Arriva la stablecoin in euro: le banche del nuovo consorzio e come funziona

stablecoin in euro

Arriva la stablecoin denominata in euro e conforme alla normativa MiCAR (Markets in Crypto-Assets Regulation). Ad annunciarlo sono nove banche europee, tra le quali UniCredit e Banca Sella. La Borsa italiana reagisce con cautela: le azioni di UniCredit sono in lieve rialzo. Potrebbe essere un buon momento per nuovi acquisti da parte degli investitori.

Stablecoin europea: quali sono le banche del nuovo consorzio

Per la stablecoin made in UE il nuovo consorzio ha già costituito una società nei Paesi Bassi per ottenere la licenza come istituto di moneta elettronica sotto la supervisione della Banca centrale olandese. A breve si attende il nome dell’amministratore delegato.

L’alleanza, che è ancora aperta a nuove adesioni, conta già: UniCredit, Banca Sella, KBC, Danske Bank, DekaBank, SEB, CaixaBank, Raiffeisen Bank International. L’obiettivo è quello di istituire un nuovo strumento di pagamento digitale che sfrutta la tecnologia blockchain e che possa rappresentare lo standard europeo di pagamento.

Criptovalute, stablecoin vs Bitcoin: le differenze

Ogni criptovaluta è ancorata a un altro asset che ne definisce un valore: una valuta, un bene come un metallo prezioso o un’altra criptovaluta. Per esempio, PX Gold (PAXG) è ancorata all’oro. La stablecoin – a differenze delle tradizionali criptovalute come Bitcoin o Ether – non subisce forti oscillazioni e mantiene un valore piuttosto stabile.

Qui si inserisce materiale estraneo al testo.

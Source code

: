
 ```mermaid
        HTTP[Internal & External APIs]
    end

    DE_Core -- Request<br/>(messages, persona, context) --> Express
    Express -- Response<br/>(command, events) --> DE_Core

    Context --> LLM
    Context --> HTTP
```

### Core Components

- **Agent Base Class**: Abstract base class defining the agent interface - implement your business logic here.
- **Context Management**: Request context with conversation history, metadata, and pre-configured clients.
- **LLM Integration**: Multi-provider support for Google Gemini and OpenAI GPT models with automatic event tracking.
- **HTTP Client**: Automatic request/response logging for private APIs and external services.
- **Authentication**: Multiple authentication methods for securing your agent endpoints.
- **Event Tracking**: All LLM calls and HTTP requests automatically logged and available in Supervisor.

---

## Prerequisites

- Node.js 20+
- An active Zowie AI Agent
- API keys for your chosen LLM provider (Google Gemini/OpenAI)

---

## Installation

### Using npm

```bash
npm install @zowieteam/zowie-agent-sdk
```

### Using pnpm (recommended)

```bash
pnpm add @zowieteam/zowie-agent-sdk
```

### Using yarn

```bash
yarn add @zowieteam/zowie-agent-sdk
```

Per questo, quando si parla di stablecoin, ci si riferisce a una moneta digitale a ridotta volatilità. Per garantire la stabilità le stablecoin valgono hanno un rapporto di 1:1 con il proprio asset che ne determina il valore. Rappresentano dunque un “ponte” tra il mondo delle cripto e quello della finanza tradizionale. Si tratta di strumenti fondamentali per le attività di trading, per i prestiti decentralizzati e i pagamenti transfrontalieri.

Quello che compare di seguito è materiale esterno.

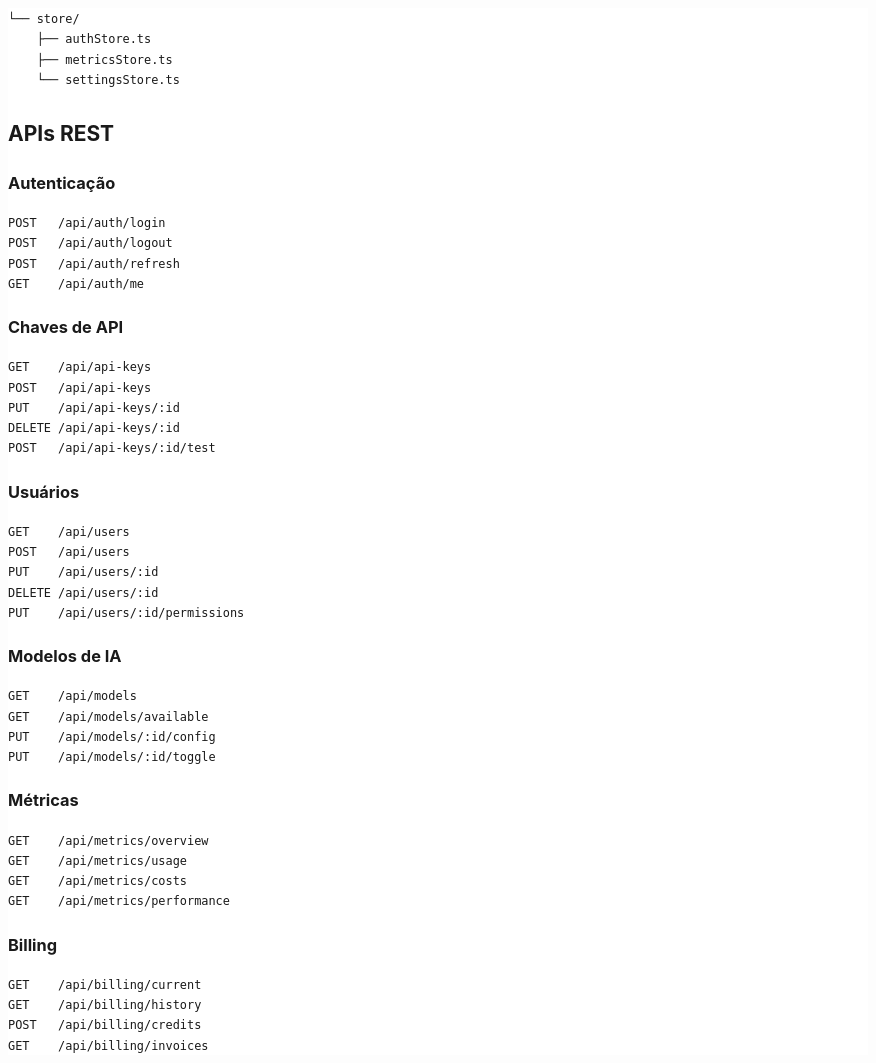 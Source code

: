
 ```
└── store/
    ├── authStore.ts
    ├── metricsStore.ts
    └── settingsStore.ts
```

## APIs REST

### Autenticação
```
POST   /api/auth/login
POST   /api/auth/logout
POST   /api/auth/refresh
GET    /api/auth/me
```

### Chaves de API
```
GET    /api/api-keys
POST   /api/api-keys
PUT    /api/api-keys/:id
DELETE /api/api-keys/:id
POST   /api/api-keys/:id/test
```

### Usuários
```
GET    /api/users
POST   /api/users
PUT    /api/users/:id
DELETE /api/users/:id
PUT    /api/users/:id/permissions
```

### Modelos de IA
```
GET    /api/models
GET    /api/models/available
PUT    /api/models/:id/config
PUT    /api/models/:id/toggle
```

### Métricas
```
GET    /api/metrics/overview
GET    /api/metrics/usage
GET    /api/metrics/costs
GET    /api/metrics/performance
```

### Billing
```
GET    /api/billing/current
GET    /api/billing/history
POST   /api/billing/credits
GET    /api/billing/invoices
```
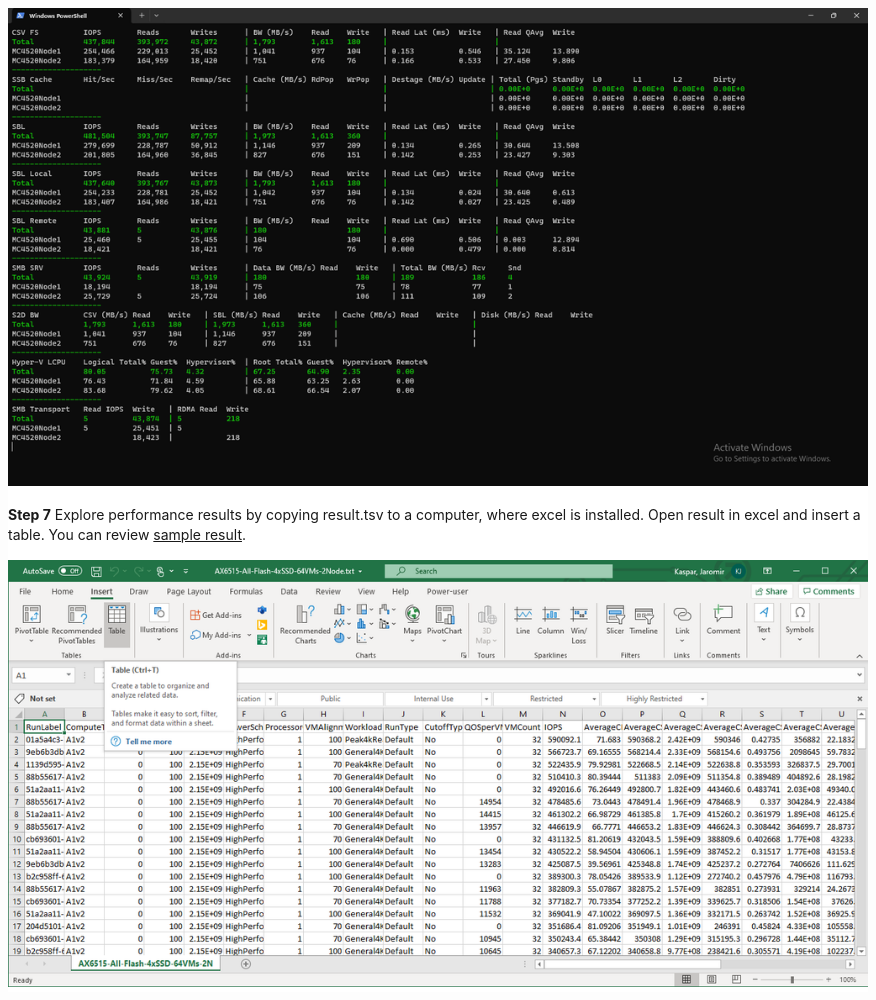 ![](./media/powershell09.png)

**Step 7** Explore performance results by copying result.tsv to a computer, where excel is installed. Open result in excel and insert a table. You can review [sample result](./media/AX6515-All-Flash-4xSSD-32VMs-2Node.txt). 

![](./media/excel01.png)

A cosa serve la nuova moneta digitale europea?

La nuova moneta digitale europea dovrebbe essere emessa nella seconda metà del 2026 per consentire pagamenti e regolamenti quasi istantanei a basso costo, nonché l’accesso h24 a pagamenti internazionali e pagamenti programmabili e regolamenti di asset digitali (titoli e criptovalute).

L’iniziativa rappresenta un’alternativa al mercato delle stablecoin degli Stati Uniti. Nei mesi scorsi, Donald Trump aveva annunciato una “riserva di criptovalute” e la sua strategia per ridurre la volatilità delle monete digitali.